2006/08/06

Al Ain/Buraimi Border

I have been playing around with Google Maps, and it is pretty amazing how detailed the resolution has gotten. Here is what I think is a really interesting and dramatic view of the the border between the town of Al Ain (in the UAE) and the town of Buraimi (in Oman). Since Google doesn't want me to copy their map and I can't label it on their site, here is a simplified map of what is in the satellite picture:



Together the Al Ain and Buraimi share the Buraimi Oasis area. The very green area on the left side of the satellite picture is one of the many parks (Hadeeka Seleemi, specifically) in Al Ain. Then just to the right of that you can see the fence that forms the border between the two towns (it looks like a straight line from the satellite and is red in my map). On the Omani side of the border it is bare desert until you reach the oasis to the Northeast. I don't think that I'm taking too much of a flyer here to assume that the Al Ain side of the border looked about the same before Sheikh Zayed began his project of 'greening' the desert. If you scroll around, you can see how much more work has been done on the Al Ain side of the border.

(You can also see Zayed Central Library, where I work, at the bottom of the photo just right of the park and just south of the border.)

3 comments:

Desert Dweller said...

Ok so what exaclty is Zayed Library? Is it open to the public? Do they have english books? Have often wondered.....

Desert Dweller said...

Brn can't you tell us about the Zayed Central Library? Is it a public library?

Anonymous said...

The shared border is now technically no longer open except to UAE and Omani nationals.

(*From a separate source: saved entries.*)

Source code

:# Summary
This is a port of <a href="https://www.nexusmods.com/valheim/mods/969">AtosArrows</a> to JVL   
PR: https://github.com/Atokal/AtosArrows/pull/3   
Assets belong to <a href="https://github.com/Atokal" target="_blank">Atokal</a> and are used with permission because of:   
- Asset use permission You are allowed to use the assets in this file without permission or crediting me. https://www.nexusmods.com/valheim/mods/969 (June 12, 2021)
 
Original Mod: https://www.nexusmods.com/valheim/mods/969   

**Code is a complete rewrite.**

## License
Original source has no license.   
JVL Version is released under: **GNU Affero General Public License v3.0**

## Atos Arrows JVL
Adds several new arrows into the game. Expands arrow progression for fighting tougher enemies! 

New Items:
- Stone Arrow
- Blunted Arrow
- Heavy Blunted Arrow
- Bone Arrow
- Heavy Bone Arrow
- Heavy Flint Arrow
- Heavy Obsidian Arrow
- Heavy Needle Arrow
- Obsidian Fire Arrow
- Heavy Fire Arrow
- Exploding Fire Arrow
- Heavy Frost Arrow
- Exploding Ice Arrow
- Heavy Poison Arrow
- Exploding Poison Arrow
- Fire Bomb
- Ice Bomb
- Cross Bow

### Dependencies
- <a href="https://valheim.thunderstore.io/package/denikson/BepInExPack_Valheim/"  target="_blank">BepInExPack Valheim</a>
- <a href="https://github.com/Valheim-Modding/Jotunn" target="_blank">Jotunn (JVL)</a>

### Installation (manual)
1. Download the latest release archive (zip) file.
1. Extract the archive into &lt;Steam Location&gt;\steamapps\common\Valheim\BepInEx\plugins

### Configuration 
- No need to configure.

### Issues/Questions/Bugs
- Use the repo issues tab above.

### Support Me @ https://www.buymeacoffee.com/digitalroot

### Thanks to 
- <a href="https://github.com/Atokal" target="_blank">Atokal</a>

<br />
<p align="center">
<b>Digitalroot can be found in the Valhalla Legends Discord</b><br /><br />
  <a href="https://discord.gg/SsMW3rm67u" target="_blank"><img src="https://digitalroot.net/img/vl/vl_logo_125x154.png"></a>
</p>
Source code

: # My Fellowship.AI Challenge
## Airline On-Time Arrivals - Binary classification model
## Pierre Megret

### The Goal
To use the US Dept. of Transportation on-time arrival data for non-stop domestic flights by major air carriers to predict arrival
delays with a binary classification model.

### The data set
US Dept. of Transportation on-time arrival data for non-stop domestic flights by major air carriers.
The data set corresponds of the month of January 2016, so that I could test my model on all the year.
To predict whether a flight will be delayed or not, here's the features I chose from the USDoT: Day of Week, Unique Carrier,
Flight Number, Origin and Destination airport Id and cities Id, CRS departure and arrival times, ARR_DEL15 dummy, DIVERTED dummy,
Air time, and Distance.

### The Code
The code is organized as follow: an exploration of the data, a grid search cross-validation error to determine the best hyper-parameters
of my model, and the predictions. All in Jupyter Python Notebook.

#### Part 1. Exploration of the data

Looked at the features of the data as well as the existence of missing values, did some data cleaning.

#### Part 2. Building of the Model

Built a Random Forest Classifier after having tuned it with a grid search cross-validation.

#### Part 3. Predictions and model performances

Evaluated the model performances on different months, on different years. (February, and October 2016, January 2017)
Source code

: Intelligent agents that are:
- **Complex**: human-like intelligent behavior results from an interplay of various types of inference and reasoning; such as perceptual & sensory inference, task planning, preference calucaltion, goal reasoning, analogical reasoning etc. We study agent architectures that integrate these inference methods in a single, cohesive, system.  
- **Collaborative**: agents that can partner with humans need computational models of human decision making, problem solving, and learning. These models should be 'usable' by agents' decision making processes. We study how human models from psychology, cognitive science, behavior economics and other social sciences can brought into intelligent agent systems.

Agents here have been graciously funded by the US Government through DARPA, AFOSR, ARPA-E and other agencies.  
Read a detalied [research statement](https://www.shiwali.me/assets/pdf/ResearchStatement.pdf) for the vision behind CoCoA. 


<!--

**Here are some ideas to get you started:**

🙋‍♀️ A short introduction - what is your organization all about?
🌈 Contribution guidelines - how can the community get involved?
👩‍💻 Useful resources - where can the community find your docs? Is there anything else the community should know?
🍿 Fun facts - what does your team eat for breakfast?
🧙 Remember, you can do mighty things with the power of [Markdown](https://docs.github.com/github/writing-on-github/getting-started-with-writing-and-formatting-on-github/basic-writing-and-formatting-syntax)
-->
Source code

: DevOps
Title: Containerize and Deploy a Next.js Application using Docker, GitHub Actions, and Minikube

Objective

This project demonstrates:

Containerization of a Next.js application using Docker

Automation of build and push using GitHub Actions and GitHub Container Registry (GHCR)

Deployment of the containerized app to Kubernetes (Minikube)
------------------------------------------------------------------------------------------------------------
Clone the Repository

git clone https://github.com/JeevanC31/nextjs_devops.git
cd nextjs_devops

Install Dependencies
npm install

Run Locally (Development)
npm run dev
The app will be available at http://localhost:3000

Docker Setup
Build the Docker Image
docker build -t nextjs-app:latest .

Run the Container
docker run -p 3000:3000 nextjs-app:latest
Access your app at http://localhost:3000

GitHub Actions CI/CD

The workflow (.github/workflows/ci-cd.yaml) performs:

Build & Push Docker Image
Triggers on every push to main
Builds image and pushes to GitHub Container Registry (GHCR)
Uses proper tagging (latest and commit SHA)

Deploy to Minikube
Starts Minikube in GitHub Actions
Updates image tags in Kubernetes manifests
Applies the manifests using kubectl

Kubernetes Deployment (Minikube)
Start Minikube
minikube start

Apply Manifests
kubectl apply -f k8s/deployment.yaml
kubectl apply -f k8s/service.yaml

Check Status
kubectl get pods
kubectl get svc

This is absolutely not in interest of the economy of Buraimi which has clearly been prejudiced by recent moves regarding the shared boundary with the UAE.

Buraimi and its businesses are direct beneficiaries of a close relationship which has existed between the two municipalities up to now.

These common interests which also apply to so many other Omani towns bordering the UAE have been substantially prejudiced by recent developments regarding the shared border.

While Omani and UAE citizens are travelling unimpeded between the two municipalities, Oman expatriates are forced to apply and pay for expensive visas to visit the UAE. Those who are living in Buraimi, like so many of my UAE expatriate friends can only travel between the two 'cities' by encountering long delays and queues at the border post. Only the traditional entrance to Buraimi is being used by Emiratis and Omanis, the manner in which they are identified closely resembles racial profiling. No checks are made if people fit the 'profile'.

This has now meant that many have had to advise their respective landlords that we will no longer be able to live in Buraimi. Out of fear and the unknown many expatriates have already left Buraimi.

In an age in which many countries around the world are dropping their borders in the interests of dynamic economies and accelerated economic growth, this move is retrogressive to the economic development of the region. It also prejudices the growing potential for collaboration between the two economies.

I am fairly sure all sorts of reasons have been given for this development, but as a resident of Buraimi for nearly four years I can only speak highly of the warmth, hospitality and service given by Omani citizens and residents. The have shown high levels of integrity and we have experienced absolutely no crime. The responsibility exercised by its citizens in terms of their personal conduct, driving etc is exemplary.

I cannot help feel that this development has not been fully considered.

It also contradicts what was understood to be an agreement between Oman and the UAE which would allow people to live in Oman unrestricted and at peace with everyone.